AI Ethics: Cultures Matter

AI Ethics: Cultures Matter

AI Ethics: Cultures Matter

O događaju

Kupi karte odnosno ulaznice za AI Ethics: Cultures Matter, 06.05.2021.

Content:

14:55 – Gathering of participants

15:00 - Intro – Emmanuel Goffi (Co-Founder of Global AI Ethics Institute) 

15:01 Dr. Emma Ruttkamp-Bloem: Culture as AI Ethics Calculus

15:20  Dr. Ali-reza BHOJANI: Islamic Ethics and the challenge of AI

15:40  Jean Garcia Periche: Overview of AI in Latin America / LATAM 4.0 Coalition - Regional AI Strategy

16:00 Panel Discussion – Questions from the Audience; Moderated by Aco Momcilovic (Co-Founder of Global AI Ethics Institute) 

16:30 Closing Word

Titles:
1. Dr. Emma Ruttkamp-Bloem - Philosophy, University of Pretoria & Centre for AI Research, South Africa

2. Dr. Ali-reza BHOJANI - Al-Mahdi Institue, Lecturer, University of Oxford, Research Affiliate, University of Nottingham, Honorary Research fellow in Theology and Religious Studies

3. Jean Garcia Periche - Co-founder and Chief Government Officer of GENIA Latinoamerica, Fellow from Singularity University at NASA Ames Research Center in Silicon Valley; AI Policy Affiliate of the Future Society and the Executive Director of the Centre for Political Innovation

EG,AM: Co-Founder of Global AI Ethics Institute

Lecture short descriptions:

 

1.       Culture as AI Ethics Calculus

Emma Ruttkamp-Bloem (Philosophy, University of Pretoria & Centre for AI Research, South Africa)

 

Should AI ethics regulation be based on a set of globally shared values? Would this be one way in which to actionalise policies that on the whole seem too weak to really have any effect on the communities generating the technologies in need of regulation? But: How would decisions be made on what exactly should be in this set of shared values? Who would decide? Or, more to the point, could anyone decide on such a set if it is not even entirely clear whether there in fact are any globally shared values?  One way to respond to such questions – especially the latter one – is to turn to the concept of basic shared human rights as a counter to the threat of total ethical relativism. I suggest another response in the context of which relativism is not a threat, but an ally. I propose considering culture as an interlocutor in the conversation on AI ethics regulation in such a way that different culturally driven interpretations of the same value become articulable to the extent that global AI ethics conversations becomes a possibility. If such conversations become possible, they may, in the end, point the way to legislation with a global impact.

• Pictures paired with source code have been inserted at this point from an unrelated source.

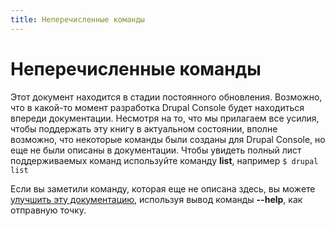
 ```yaml
---
title: Неперечисленные команды
---
```

# Неперечисленные команды
Этот документ находится в стадии постоянного обновления. Возможно, что в какой-то момент разработка Drupal Console будет находиться впереди документации. Несмотря на то, что мы прилагаем все усилия, чтобы поддержать эту книгу в актуальном состоянии, вполне возможно, что некоторые команды были созданы для Drupal Console, но еще не были описаны в документации. Чтобы увидеть полный лист поддерживаемых команд используйте команду **list**, например `$ drupal list`

Если вы заметили команду, которая еще не описана здесь, вы можете [улучшить эту документацию](../contribute_to_drupal_console/contribute-to-the-drupal-console-book "Улучшить Drupal Console документацию"), используя вывод команды **--help**, как отправную точку.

2.       Islamic Ethics and the challenge of AI

Dr. Ali-reza BHOJANI - Al-Mahdi Institue, Lecturer, University of Oxford, Research Affiliate, University of Nottingham, Honorary Research fellow in Theology and Religious Studies

This presentation will introduce the diversity of key intellectual approaches to ethics in Islam and explore their potential to inform broader conversations in the ethics of AI.

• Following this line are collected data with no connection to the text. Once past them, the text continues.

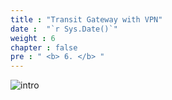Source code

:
 ```yaml
---
title : "Transit Gateway with VPN"
date :  "`r Sys.Date()`" 
weight : 6
chapter : false
pre : " <b> 6. </b> "
---
```



![intro](/aws-fcj/ws2/images/2.content/transit-vpn.png)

Islam’s intellectual discourses are deeply concerned with ethics, be that the jurisprudential traditions of Sharia and its moral theology of prima fascia ethics, the meta-ethical debates of rational kalam theology or the overlapping paradigms of its philosophical and Sufi virtue ethics. After breifly introducing each of these approaches, I will point to the scope and limits of employing the jurisprudential Sharia discourses of Islam as the key ethical mode for contributing to contemporary applied ethical questions in general and AI ethics in particular. It will be argued that despite the value in AI ethics making recourse to sharia ethical deliberations, and especially its legal theory, the scope of its questions requires more.  The questions AI ethics is raising on issues such as  ‘trust', 'privacy' and ‘progress' call for recourse to, and an interrogation of, the more fundamental theological and philosophical underpinnings of what it means to be human, and what it means to be ethical. It goes without saying that the sheer diversity of humanity demands that such questions be considered, and re-considered, in light of diverse perspectives.

3.       Overview of AI in Latin America

Jean Garcia Periche - Co-founder and Chief Government Officer of GENIA Latinoamerica, Fellow from Singularity University at NASA Ames Research Center in Silicon Valley; AI Policy Affiliate of the Future Society and the Executive Director of the Centre for Political Innovation

Overview of AI in Latin America will also include needs and perspectives from Latin America in the global governance of AI, and details about  LATAM 4.0 Coalition - Regional AI Strategy.